Solo un relato mítico que posea gran fuerza simbólica puede atravesar la historia humana y permanecer en el lenguaje con que nos comunicamos acerca de las realidades que nos atañen. Es el caso de la caja de Pandora, cuyo abuso no ha menguado su atractivo. La parábola es conocida: Pandora es la primera mujer, creada por Hefesto tras ordenarlo un Zeus que deseaba vengarse de Prometeo por haber entregado a los humanos el fuego robado a los dioses. Pandora se casa con Epimeteo, hermano de Prometeo, recibiendo como regalo de bodas una tinaja ovalada que no debía abrirse bajo ninguna circunstancia. Cuando Pandora la abre, se escapan de su interior todos los males del mundo. De ahí el sentido de la proverbial expresión, que alude a una imprudencia cuyas consecuencias negativas no pueden ya remediarse. Para actualizar la imagen, basta cambiar la tinaja premoderna por una de las misteriosas cajas con que David Lynch adorna sus ficciones.

Ha dicho Susana Díaz, durante el congreso del PSOE andaluz, que el socialismo español nunca ha sido nacionalista. Por eso, las personas están delante de los territorios y Andalucía se opondrá a cualquier reforma constitucional que provoque desigualdad entre los españoles. Para ser exactos, ella apuesta por el «federalismo cooperativo», mientras que el socialismo extremeño se declara profundamente autonomista. Casi al mismo tiempo, el PSPV de Ximo Puig defiende el llamado «federalismo asimétrico», que hay que suponer más ajustado a la plurinacionalidad auspiciada últimamente por Pedro Sánchez. En Cataluña, el gobierno quiere celebrar un referéndum de autodeterminación que conduzca a la independencia. Por su parte, Podemos y sus confluencias se debaten entre la aceptación de ese presunto derecho a la secesión y una revisión del modelo constitucional que profundice en las diferencias entre las distintas naciones que compondrían España: los «sujetos políticos» los que alude la ponencia del socialismo valenciano. Al otro lado, PP y Ciudadanos se inclinan por conservar el modelo constitucional, con las mejoras que puedan hacerse necesarias. No obstante, el pacto de los populares con el PNV profundiza en la dualidad que ha distinguido al modelo autonómico, donde unas comunidades han mostrado más voracidad competencial que otras y gozado asimismo de mayor poder negociador debido a la presencia de partidos nacionalistas en el congreso. Para completar el mapa, no olvidemos a aquellos votantes que preferirían desmantelar el Estado de las Autonomías y reinstaurar un centralismo a la francesa: alguno hay.

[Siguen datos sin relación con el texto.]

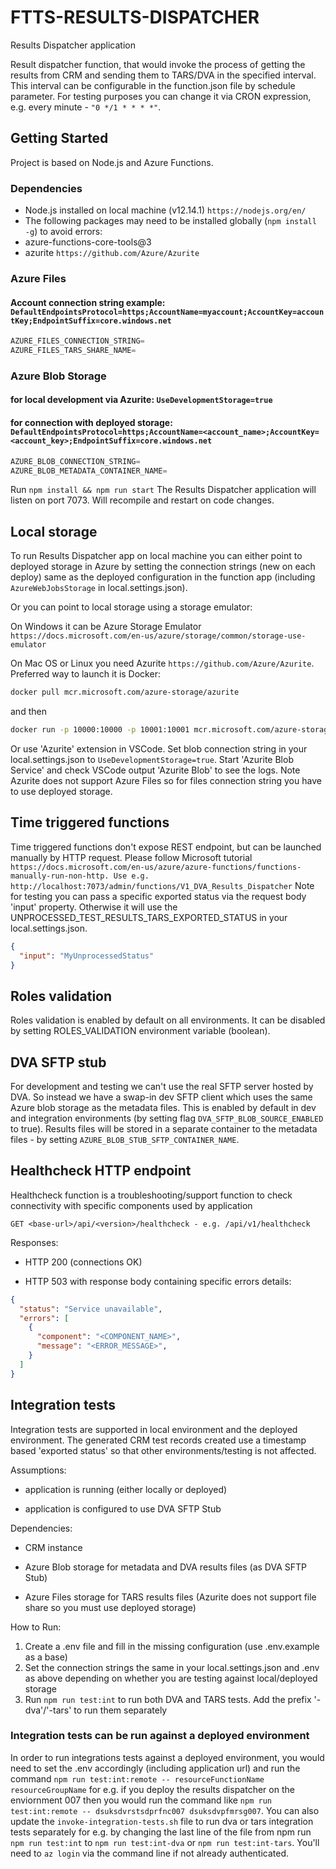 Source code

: # FTTS-RESULTS-DISPATCHER

Results Dispatcher application

Result dispatcher function, that would invoke the process of getting the results from CRM and sending them to TARS/DVA in the specified interval.
This interval can be configurable in the function.json file by schedule parameter.
For testing purposes you can change it via CRON expression, e.g. every minute - `"0 */1 * * * *"`.

## Getting Started

Project is based on Node.js and Azure Functions.

### Dependencies

- Node.js installed on local machine (v12.14.1) `https://nodejs.org/en/`
- The following packages may need to be installed globally (`npm install -g`) to avoid errors:
- azure-functions-core-tools@3
- azurite `https://github.com/Azure/Azurite`

### Azure Files

#### Account connection string example: `DefaultEndpointsProtocol=https;AccountName=myaccount;AccountKey=accountKey;EndpointSuffix=core.windows.net`

```typescript
AZURE_FILES_CONNECTION_STRING=
AZURE_FILES_TARS_SHARE_NAME=
```

### Azure Blob Storage

#### for local development via Azurite: `UseDevelopmentStorage=true`

#### for connection with deployed storage: `DefaultEndpointsProtocol=https;AccountName=<account_name>;AccountKey=<account_key>;EndpointSuffix=core.windows.net`

```typescript
AZURE_BLOB_CONNECTION_STRING=
AZURE_BLOB_METADATA_CONTAINER_NAME=
```

Run `npm install && npm run start`
The Results Dispatcher application will listen on port 7073. Will recompile and restart on code changes.

## Local storage

To run Results Dispatcher app on local machine you can either point to deployed storage in Azure by setting the connection strings (new on each deploy) same as the deployed configuration in the function app (including `AzureWebJobsStorage` in local.settings.json).

Or you can point to local storage using a storage emulator:

On Windows it can be Azure Storage Emulator `https://docs.microsoft.com/en-us/azure/storage/common/storage-use-emulator`

On Mac OS or Linux you need Azurite `https://github.com/Azure/Azurite`. Preferred way to launch it is Docker:

```bash
docker pull mcr.microsoft.com/azure-storage/azurite
```

and then

```bash
docker run -p 10000:10000 -p 10001:10001 mcr.microsoft.com/azure-storage/azurite
```

Or use 'Azurite' extension in VSCode. Set blob connection string in your local.settings.json to `UseDevelopmentStorage=true`. Start 'Azurite Blob Service' and check VSCode output 'Azurite Blob' to see the logs. Note Azurite does not support Azure Files so for files connection string you have to use deployed storage.

## Time triggered functions

Time triggered functions don't expose REST endpoint, but can be launched manually by HTTP request. Please follow Microsoft tutorial `https://docs.microsoft.com/en-us/azure/azure-functions/functions-manually-run-non-http. Use e.g. http://localhost:7073/admin/functions/V1_DVA_Results_Dispatcher`
Note for testing you can pass a specific exported status via the request body 'input' property. Otherwise it will use the UNPROCESSED_TEST_RESULTS_TARS_EXPORTED_STATUS in your local.settings.json.

```json
{
  "input": "MyUnprocessedStatus"
}
```

## Roles validation

Roles validation is enabled by default on all environments. It can be disabled by setting ROLES_VALIDATION environment variable (boolean).

## DVA SFTP stub

For development and testing we can't use the real SFTP server hosted by DVA. So instead we have a swap-in dev SFTP client which uses the same Azure blob storage as the metadata files.
This is enabled by default in dev and integration environments (by setting flag `DVA_SFTP_BLOB_SOURCE_ENABLED` to true). Results files will be stored in a separate container to the metadata files - by setting `AZURE_BLOB_STUB_SFTP_CONTAINER_NAME`.

## Healthcheck HTTP endpoint

Healthcheck function is a troubleshooting/support function to check connectivity with specific components used by application

`GET <base-url>/api/<version>/healthcheck - e.g. /api/v1/healthcheck`

Responses:

- HTTP 200 (connections OK)

- HTTP 503 with response body containing specific errors details:

```json
{
  "status": "Service unavailable",
  "errors": [
    {
      "component": "<COMPONENT_NAME>",
      "message": "<ERROR_MESSAGE>",
    }
  ]
}
```

## Integration tests

Integration tests are supported in local environment and the deployed environment. The generated CRM test records created use a timestamp based 'exported status' so that other environments/testing is not affected.

Assumptions:

- application is running (either locally or deployed)

- application is configured to use DVA SFTP Stub

Dependencies:

- CRM instance

- Azure Blob storage for metadata and DVA results files (as DVA SFTP Stub)

- Azure Files storage for TARS results files (Azurite does not support file share so you must use deployed storage)

How to Run:

1. Create a .env file and fill in the missing configuration (use .env.example as a base)
2. Set the connection strings the same in your local.settings.json and .env as above depending on whether you are testing against local/deployed storage
3. Run `npm run test:int` to run both DVA and TARS tests. Add the prefix '-dva'/'-tars' to run them separately

### Integration tests can be run against a deployed environment

In order to run integrations tests against a deployed environment, you would need to set the .env accordingly (including application url) and run
the command ``npm run test:int:remote -- resourceFunctionName resourceGroupName`` for e.g. if you
deploy the results dispatcher on the enviornment 007 then you would run the command like
``npm run test:int:remote -- dsuksdvrstsdprfnc007 dsuksdvpfmrsg007``. You can also update the
``invoke-integration-tests.sh`` file to run dva or tars integration tests separately for e.g.
by changing the last line of the file from npm run ``npm run test:int`` to ``npm run test:int-dva`` or
``npm run test:int-tars``. You'll need to `az login` via the command line if not already authenticated.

La risa, pues, va por barrios. Pero es obvio que alcanzar el consenso necesario para llevar a término una reforma constitucional será imposible. Ni siquiera hablamos con claridad: si las personas están de verdad por delante de los territorios, por ejemplo, habría que descartar también un federalismo que produce de manera natural, como nuestro autonomismo, diferencias entre territorios y por tanto entre personas. Eso no hace del federalismo un modelo indeseable; quizá sea la única salida razonable a nuestro desbarajuste conceptual. Pero lo será a condición de que no nos engañemos acerca de su naturaleza. Sería por ello conveniente fijarnos en aquellos modelos que funcionan razonablemente bien -como el alemán- en lugar de invocar un federalismo asimétrico que es de facto confederal y tiende a buscar en el Medievo las razones que justifican el especial mérito de unos territorios frente a otros.

Tenemos por suerte una metáfora propia, agropecuaria y estival, que nos permite hablar de todo esto sin necesidad de recurrir a la mitología griega: quién necesita la caja de Pandora si tenemos nuestro entrañable melón constitucional.